I've Developed Agoraphobia During My Years As An Immigrant


I was born and raised in a very crowded metropolis.  I was used to be crowded around by people wherever I went.  The typical class size of any grade I attended in my native country was 70 students.  But over time, I'd developed an anxiety condition that I didn't want to go to any concert or theme parks that had huge crowds.  I hadn't gone to the theater to watch a movie for 4 years.  I just feel very anxious around crowds.  I don't remember when exactly I started to have such phobia.  It was a gradual and subtle development until one day I felt as if I was going to pass out, and that my heart would stop when I was in a crowded concert at the Hollywood Bowl.  Today, I still remember the horrible experience when I had to walk through this very crowded and congested tunnel in Hollywood Bowl to exit to the parking lot.  I felt my journey to my car was like forever,  as if my heart was just going to die on me, and I would just fall and be trampled on before I could make it out. Since then, I've been having the same panic attack when I'm in a crowded place. 

Sometimes I wonder if I hadn't moved to the USA, would I have developed Agoraphobia?  I had never seen so many mass shootings back in my native country.  I don't think there had been any mass shooting during my parents' life time thus far.  I'm not mentioning my grandparents because they experienced more than mass shooting, they experienced massacres and bombings.  But my parents were peace time babies, and I was born in the prosperous time when my parents' generation were full of hope and optimism, and I grew up in a very cuddled and happy childhood, with zero drama, like the kind of childhood common in the 1950s in the USA.  I never thought I would ever become one of those who suffer from a phobia.   But how can I not when for years, I've been living in a country where everyday, there are people  killed by gun violence, and where mass shooting is such a frequent fare that I'm not even sure if I will  be here typing tomorrow night or ever again.  

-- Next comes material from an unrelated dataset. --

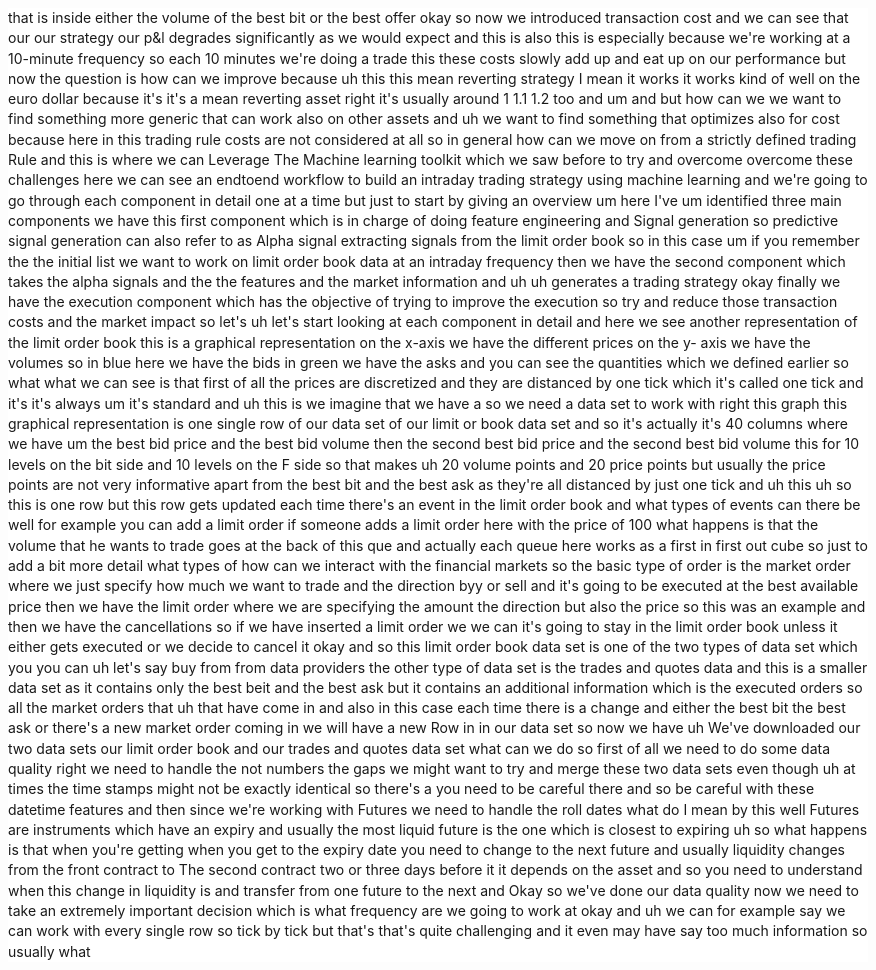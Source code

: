 that is inside either the volume of the best bit or the best offer okay so now we introduced transaction cost and we can see that our our strategy our p&l degrades significantly as we would expect and this is also this is especially because we're working at a 10-minute frequency so each 10 minutes we're doing a trade this these costs slowly add up and eat up on our performance but now the question is how can we improve because uh this this mean reverting strategy I mean it works it works kind of well on the euro dollar because it's it's a mean reverting asset right it's usually around 1 1.1 1.2 too and um and but how can we we want to find something more generic that can work also on other assets and uh we want to find something that optimizes also for cost because here in this trading rule costs are not considered at all so in general how can we move on from a strictly defined trading Rule and this is where we can Leverage The Machine learning toolkit which we saw before to try and overcome overcome these challenges here we can see an endtoend workflow to build an intraday trading strategy using machine learning and we're going to go through each component in detail one at a time but just to start by giving an overview um here I've um identified three main components we have this first component which is in charge of doing feature engineering and Signal generation so predictive signal generation can also refer to as Alpha signal extracting signals from the limit order book so in this case um if you remember the the initial list we want to work on limit order book data at an intraday frequency then we have the second component which takes the alpha signals and the the features and the market information and uh uh generates a trading strategy okay finally we have the execution component which has the objective of trying to improve the execution so try and reduce those transaction costs and the market impact so let's uh let's start looking at each component in detail and here we see another representation of the limit order book this is a graphical representation on the x-axis we have the different prices on the y- axis we have the volumes so in blue here we have the bids in green we have the asks and you can see the quantities which we defined earlier so what what we can see is that first of all the prices are discretized and they are distanced by one tick which it's called one tick and it's it's always um it's standard and uh this is we imagine that we have a so we need a data set to work with right this graph this graphical representation is one single row of our data set of our limit or book data set and so it's actually it's 40 columns where we have um the best bid price and the best bid volume then the second best bid price and the second best bid volume this for 10 levels on the bit side and 10 levels on the F side so that makes uh 20 volume points and 20 price points but usually the price points are not very informative apart from the best bit and the best ask as they're all distanced by just one tick and uh this uh so this is one row but this row gets updated each time there's an event in the limit order book and what types of events can there be well for example you can add a limit order if someone adds a limit order here with the price of 100 what happens is that the volume that he wants to trade goes at the back of this que and actually each queue here works as a first in first out cube so just to add a bit more detail what types of how can we interact with the financial markets so the basic type of order is the market order where we just specify how much we want to trade and the direction byy or sell and it's going to be executed at the best available price then we have the limit order where we are specifying the amount the direction but also the price so this was an example and then we have the cancellations so if we have inserted a limit order we we can it's going to stay in the limit order book unless it either gets executed or we decide to cancel it okay and so this limit order book data set is one of the two types of data set which you you can uh let's say buy from from data providers the other type of data set is the trades and quotes data and this is a smaller data set as it contains only the best beit and the best ask but it contains an additional information which is the executed orders so all the market orders that uh that have come in and also in this case each time there is a change and either the best bit the best ask or there's a new market order coming in we will have a new Row in in our data set so now we have uh We've downloaded our two data sets our limit order book and our trades and quotes data set what can we do so first of all we need to do some data quality right we need to handle the not numbers the gaps we might want to try and merge these two data sets even though uh at times the time stamps might not be exactly identical so there's a you need to be careful there and so be careful with these datetime features and then since we're working with Futures we need to handle the roll dates what do I mean by this well Futures are instruments which have an expiry and usually the most liquid future is the one which is closest to expiring uh so what happens is that when you're getting when you get to the expiry date you need to change to the next future and usually liquidity changes from the front contract to The second contract two or three days before it it depends on the asset and so you need to understand when this change in liquidity is and transfer from one future to the next and Okay so we've done our data quality now we need to take an extremely important decision which is what frequency are we going to work at okay and uh we can for example say we can work with every single row so tick by tick but that's that's quite challenging and it even may have say too much information so usually what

I don't know since when my prospect about my life is so uncertain as to whether I will come out alive after getting my coffee at Starbucks.  I know, many of my American friends have been telling me that I should just live life without thinking so much of the bad news, and how I can conquer my anxiety by thinking of the statistics.  Statistics is actually what I try to not think about, because back in my native country, the chance of me being injured or killed in a mass shooting or any shooting is absolutely zero.  Now  I'm one in how many people, who can actually be killed in gun violence?  The fact that the statistics shows I have drastically increased my odds to be shot in America, isn't assuring.  

Tonight, as I was just working over time from home, I saw the Las Vegas shooting on my news alert.  Who knows why the gunman in Las Vegas killed, he could be just mad because he realized he had no money to retire, and social security benefit wasn't much. This is yet another senseless shooting, and I'm supposed to feel as if this is even normal,  and it's just part of life?  Being an American doesn't make this phobia goes away. In fact, having Agoraphobia made me realize I was becoming an American and I can never move back to my crowded native metropolis ever again.  The fact that I want my right to own a gun even though I feel quite disturbed by America's plight of gun violence, just shows that I'm no longer like my gun-fearing,  pro gun control family back home.  America had changed me from someone who once was so fond of my absolute gun-controlling native country to someone who supports America's 2nd amendment.  This was what made me realize that it was time for me to get my citizenship.   Now I better dial face-time with my mom back home, it's one of those times when I have to tell my mom, "Mom ,don't worry, I'm still alive despite what you see on the news. No, mom, the shooting isn't near my town in the USA, it's not even in the same state."